(Beginning of Input for this task)
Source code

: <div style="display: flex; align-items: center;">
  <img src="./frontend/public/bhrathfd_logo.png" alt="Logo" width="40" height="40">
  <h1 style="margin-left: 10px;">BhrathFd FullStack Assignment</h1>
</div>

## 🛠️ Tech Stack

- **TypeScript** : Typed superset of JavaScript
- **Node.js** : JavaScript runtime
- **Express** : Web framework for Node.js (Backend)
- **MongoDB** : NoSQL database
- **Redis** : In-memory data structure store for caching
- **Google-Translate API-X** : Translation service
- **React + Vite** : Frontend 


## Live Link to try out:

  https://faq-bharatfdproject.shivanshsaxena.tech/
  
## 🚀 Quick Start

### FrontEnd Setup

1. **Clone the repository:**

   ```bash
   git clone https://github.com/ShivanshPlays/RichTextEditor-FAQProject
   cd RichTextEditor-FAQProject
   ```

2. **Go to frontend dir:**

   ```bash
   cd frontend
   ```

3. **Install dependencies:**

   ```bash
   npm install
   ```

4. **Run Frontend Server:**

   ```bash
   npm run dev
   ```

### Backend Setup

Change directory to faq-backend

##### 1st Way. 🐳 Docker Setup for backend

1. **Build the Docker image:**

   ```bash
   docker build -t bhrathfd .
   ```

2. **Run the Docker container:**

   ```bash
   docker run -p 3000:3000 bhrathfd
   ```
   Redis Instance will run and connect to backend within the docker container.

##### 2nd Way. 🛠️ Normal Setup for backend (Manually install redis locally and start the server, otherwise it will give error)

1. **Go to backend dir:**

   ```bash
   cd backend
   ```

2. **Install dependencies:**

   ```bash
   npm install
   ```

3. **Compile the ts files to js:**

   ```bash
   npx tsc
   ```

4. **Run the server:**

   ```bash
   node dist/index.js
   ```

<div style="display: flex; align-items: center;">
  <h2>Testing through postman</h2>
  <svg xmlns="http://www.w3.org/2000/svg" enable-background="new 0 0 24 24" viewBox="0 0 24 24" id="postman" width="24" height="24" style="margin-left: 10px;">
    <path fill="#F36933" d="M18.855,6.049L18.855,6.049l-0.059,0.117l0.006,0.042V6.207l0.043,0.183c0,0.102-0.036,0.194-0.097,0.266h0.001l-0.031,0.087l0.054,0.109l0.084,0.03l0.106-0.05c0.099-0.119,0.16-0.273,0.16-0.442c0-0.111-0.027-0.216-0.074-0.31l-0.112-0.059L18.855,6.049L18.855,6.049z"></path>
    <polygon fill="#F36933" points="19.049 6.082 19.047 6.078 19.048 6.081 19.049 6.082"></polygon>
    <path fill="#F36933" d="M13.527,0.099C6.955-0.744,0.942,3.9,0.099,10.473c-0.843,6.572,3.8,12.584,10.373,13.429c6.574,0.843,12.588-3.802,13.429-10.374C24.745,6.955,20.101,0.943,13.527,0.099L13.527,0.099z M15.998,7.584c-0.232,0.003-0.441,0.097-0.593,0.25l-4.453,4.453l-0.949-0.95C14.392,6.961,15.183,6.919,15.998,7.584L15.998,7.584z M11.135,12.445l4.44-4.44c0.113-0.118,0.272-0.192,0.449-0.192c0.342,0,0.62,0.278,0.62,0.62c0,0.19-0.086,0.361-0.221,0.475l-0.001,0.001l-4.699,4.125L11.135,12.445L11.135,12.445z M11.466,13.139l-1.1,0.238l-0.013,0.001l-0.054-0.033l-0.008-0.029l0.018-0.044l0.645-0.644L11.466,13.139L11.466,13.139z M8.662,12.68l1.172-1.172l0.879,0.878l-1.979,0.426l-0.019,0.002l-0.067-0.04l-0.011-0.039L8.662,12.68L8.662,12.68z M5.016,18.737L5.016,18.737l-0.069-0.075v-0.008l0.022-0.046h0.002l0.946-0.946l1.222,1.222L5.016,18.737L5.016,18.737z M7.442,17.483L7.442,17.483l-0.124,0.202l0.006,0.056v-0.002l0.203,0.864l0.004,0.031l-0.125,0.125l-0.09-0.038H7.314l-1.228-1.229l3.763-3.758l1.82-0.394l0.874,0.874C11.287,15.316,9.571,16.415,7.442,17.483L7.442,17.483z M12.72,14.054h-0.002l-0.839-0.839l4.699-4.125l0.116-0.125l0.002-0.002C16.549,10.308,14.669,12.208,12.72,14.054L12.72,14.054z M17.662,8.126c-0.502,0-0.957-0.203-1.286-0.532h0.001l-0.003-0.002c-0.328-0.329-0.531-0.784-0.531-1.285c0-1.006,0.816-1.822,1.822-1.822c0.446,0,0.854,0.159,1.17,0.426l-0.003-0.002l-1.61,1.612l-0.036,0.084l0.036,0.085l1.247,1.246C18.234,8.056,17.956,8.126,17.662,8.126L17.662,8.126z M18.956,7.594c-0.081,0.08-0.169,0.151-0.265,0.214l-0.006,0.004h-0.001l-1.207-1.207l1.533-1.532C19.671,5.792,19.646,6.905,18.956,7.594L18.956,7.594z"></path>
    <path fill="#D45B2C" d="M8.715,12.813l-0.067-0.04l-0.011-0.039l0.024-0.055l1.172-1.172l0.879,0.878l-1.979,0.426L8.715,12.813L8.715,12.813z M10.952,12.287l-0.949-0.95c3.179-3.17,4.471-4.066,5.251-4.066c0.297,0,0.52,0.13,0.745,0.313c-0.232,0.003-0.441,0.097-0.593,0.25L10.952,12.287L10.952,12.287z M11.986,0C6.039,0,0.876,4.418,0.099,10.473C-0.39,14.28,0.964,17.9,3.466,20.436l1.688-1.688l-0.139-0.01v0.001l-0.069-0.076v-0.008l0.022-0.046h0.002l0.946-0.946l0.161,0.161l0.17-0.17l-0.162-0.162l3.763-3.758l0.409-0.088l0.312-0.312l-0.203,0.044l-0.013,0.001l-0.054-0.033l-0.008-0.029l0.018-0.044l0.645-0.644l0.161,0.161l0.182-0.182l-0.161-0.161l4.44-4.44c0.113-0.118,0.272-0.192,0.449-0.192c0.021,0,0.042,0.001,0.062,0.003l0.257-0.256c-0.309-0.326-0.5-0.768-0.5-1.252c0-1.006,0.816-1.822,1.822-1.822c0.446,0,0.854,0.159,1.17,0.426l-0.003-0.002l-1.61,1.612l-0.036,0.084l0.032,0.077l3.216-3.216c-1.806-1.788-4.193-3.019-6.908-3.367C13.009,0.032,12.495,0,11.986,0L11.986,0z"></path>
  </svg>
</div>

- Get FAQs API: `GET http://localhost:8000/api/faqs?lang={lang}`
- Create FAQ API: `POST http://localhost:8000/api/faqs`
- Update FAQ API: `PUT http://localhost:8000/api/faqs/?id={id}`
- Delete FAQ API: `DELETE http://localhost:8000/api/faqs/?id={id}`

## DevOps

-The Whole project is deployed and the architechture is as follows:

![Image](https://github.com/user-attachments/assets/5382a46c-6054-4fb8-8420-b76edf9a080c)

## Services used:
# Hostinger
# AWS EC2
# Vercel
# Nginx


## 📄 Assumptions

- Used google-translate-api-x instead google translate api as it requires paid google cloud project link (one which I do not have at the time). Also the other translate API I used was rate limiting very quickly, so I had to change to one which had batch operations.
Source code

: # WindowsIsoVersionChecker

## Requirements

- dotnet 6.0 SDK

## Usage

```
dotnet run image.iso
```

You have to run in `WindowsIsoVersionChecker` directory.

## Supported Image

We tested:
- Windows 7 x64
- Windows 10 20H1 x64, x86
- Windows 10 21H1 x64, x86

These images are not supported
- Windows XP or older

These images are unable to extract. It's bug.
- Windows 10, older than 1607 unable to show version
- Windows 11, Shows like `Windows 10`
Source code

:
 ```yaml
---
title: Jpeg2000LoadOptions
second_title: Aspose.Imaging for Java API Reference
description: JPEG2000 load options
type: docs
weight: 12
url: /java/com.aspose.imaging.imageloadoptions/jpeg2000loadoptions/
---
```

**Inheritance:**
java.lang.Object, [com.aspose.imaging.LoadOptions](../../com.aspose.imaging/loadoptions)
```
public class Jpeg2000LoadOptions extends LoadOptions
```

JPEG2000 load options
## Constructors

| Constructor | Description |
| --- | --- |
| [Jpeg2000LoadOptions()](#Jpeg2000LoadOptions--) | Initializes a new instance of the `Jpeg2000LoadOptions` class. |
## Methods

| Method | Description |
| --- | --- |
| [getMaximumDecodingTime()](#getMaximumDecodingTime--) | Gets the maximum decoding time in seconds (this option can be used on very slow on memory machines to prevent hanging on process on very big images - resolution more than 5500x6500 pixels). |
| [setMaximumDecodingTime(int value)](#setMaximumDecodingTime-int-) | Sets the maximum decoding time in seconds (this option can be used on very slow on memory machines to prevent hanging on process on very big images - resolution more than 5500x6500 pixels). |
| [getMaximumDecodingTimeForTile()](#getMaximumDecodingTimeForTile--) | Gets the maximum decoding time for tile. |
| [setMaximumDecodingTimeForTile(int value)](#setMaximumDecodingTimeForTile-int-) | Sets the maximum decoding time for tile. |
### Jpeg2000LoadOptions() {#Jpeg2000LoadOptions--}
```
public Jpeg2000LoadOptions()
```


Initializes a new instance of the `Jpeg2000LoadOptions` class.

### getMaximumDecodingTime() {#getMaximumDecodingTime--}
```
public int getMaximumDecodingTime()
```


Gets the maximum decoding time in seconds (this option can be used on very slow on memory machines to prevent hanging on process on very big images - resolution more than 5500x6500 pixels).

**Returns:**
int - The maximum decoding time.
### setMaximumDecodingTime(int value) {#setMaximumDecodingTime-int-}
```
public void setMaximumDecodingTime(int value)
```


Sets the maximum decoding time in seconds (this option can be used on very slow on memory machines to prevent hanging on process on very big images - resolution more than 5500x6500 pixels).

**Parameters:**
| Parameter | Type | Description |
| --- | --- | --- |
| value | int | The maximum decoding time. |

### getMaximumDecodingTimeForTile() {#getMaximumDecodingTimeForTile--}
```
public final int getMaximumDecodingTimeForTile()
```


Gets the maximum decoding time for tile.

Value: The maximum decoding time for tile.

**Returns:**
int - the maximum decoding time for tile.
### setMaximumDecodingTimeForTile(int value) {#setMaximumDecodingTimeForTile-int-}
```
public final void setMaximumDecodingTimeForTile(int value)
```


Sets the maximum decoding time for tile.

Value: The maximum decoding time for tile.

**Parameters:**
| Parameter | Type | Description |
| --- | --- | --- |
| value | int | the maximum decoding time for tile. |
(End of Input for this task)
▶ [Description of the task]: Keep to the lines above, from the first one through the line where "https://faq-bharatfdproject.shivanshsaxena.tech/" appears, and copy them exactly.

▶ [Solution to the exercise]:
Source code

: <div style="display: flex; align-items: center;">
  <img src="./frontend/public/bhrathfd_logo.png" alt="Logo" width="40" height="40">
  <h1 style="margin-left: 10px;">BhrathFd FullStack Assignment</h1>
</div>

## 🛠️ Tech Stack

- **TypeScript** : Typed superset of JavaScript
- **Node.js** : JavaScript runtime
- **Express** : Web framework for Node.js (Backend)
- **MongoDB** : NoSQL database
- **Redis** : In-memory data structure store for caching
- **Google-Translate API-X** : Translation service
- **React + Vite** : Frontend 


## Live Link to try out:

  https://faq-bharatfdproject.shivanshsaxena.tech/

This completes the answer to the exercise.